AIM OF THE EXERCISE
Look below and pull out each line with the word "addTaskDialog".

(Beginning of ENTRIES SUPPLIED)

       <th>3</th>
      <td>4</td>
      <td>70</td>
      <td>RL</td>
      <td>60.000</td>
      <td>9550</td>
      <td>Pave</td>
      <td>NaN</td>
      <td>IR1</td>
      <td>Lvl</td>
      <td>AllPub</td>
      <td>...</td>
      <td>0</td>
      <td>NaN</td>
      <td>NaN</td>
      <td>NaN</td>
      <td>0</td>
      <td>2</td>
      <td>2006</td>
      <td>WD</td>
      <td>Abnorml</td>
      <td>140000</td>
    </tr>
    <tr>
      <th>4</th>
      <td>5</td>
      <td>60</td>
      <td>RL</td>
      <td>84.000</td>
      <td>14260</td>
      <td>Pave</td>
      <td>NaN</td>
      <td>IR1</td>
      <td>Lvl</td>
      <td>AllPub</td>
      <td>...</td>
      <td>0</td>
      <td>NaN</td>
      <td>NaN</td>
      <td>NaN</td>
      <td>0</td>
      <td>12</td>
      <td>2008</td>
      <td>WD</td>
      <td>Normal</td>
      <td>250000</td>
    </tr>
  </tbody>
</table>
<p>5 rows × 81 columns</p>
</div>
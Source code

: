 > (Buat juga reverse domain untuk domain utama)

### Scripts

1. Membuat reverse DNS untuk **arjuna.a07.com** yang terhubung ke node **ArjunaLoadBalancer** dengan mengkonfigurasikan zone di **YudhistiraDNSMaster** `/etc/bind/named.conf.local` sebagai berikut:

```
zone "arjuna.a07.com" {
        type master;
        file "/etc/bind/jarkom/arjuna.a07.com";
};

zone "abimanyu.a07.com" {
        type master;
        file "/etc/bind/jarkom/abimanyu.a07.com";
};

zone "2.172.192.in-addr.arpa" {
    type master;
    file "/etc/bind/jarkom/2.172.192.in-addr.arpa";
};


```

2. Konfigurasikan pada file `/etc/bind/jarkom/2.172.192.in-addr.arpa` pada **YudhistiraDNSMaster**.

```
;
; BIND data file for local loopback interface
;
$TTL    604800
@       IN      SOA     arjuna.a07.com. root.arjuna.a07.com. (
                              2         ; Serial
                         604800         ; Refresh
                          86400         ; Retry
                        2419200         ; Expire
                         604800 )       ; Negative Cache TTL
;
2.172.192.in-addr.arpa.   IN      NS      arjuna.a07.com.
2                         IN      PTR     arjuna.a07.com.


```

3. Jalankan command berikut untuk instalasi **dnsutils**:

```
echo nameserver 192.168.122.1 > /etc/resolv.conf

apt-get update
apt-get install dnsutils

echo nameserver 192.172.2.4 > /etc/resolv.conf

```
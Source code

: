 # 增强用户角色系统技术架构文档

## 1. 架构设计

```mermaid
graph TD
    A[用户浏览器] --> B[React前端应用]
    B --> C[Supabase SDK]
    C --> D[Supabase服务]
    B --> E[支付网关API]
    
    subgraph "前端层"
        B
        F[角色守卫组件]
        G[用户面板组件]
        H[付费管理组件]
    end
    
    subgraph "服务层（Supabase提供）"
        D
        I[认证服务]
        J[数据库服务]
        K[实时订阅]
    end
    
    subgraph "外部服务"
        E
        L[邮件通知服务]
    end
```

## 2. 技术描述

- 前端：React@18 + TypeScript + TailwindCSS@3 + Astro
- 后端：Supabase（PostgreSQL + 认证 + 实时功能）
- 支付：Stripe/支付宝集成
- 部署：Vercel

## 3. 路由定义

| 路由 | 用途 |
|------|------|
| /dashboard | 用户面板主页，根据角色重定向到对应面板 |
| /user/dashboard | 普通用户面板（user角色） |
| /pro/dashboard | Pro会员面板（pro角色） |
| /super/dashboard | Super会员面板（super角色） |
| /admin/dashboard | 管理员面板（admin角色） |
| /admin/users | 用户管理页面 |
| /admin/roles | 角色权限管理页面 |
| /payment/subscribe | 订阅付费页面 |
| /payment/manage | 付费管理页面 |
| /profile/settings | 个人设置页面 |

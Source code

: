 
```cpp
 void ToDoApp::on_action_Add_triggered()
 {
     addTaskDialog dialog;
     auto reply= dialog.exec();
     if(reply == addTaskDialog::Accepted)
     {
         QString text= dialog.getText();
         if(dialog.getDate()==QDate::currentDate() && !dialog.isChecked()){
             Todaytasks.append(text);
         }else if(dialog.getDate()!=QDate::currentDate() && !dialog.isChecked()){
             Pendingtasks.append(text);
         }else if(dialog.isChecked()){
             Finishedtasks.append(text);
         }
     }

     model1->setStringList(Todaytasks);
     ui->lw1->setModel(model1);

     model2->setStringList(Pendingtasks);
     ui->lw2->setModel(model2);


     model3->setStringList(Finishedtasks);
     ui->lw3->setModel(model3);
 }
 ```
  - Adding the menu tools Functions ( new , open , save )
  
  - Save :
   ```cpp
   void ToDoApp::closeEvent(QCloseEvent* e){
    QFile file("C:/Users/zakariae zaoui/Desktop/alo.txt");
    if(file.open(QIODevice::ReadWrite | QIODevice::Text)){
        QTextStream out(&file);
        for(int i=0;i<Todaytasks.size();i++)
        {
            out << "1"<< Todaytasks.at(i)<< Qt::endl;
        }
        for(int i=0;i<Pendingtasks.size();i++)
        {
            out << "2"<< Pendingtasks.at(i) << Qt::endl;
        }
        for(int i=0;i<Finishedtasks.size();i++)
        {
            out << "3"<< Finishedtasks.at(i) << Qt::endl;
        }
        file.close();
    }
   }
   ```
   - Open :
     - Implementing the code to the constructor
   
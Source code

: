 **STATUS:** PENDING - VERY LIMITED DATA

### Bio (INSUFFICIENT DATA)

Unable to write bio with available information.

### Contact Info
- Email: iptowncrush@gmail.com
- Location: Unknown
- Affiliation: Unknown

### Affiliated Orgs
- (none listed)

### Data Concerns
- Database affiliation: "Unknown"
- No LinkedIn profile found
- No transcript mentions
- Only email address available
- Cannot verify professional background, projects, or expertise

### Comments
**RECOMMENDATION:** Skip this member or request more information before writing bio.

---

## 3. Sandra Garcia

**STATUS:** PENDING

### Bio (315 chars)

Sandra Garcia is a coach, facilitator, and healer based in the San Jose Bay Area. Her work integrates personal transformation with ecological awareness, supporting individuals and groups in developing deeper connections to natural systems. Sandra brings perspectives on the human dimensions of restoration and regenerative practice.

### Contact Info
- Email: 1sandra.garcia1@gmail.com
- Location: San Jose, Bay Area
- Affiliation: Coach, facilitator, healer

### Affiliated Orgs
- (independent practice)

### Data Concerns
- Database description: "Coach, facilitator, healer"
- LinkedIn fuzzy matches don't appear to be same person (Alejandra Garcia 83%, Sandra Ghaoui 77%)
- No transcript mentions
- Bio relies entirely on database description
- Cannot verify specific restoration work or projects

(End of ENTRIES SUPPLIED)

THE COMPLETED TASK
     addTaskDialog dialog;
     if(reply == addTaskDialog::Accepted)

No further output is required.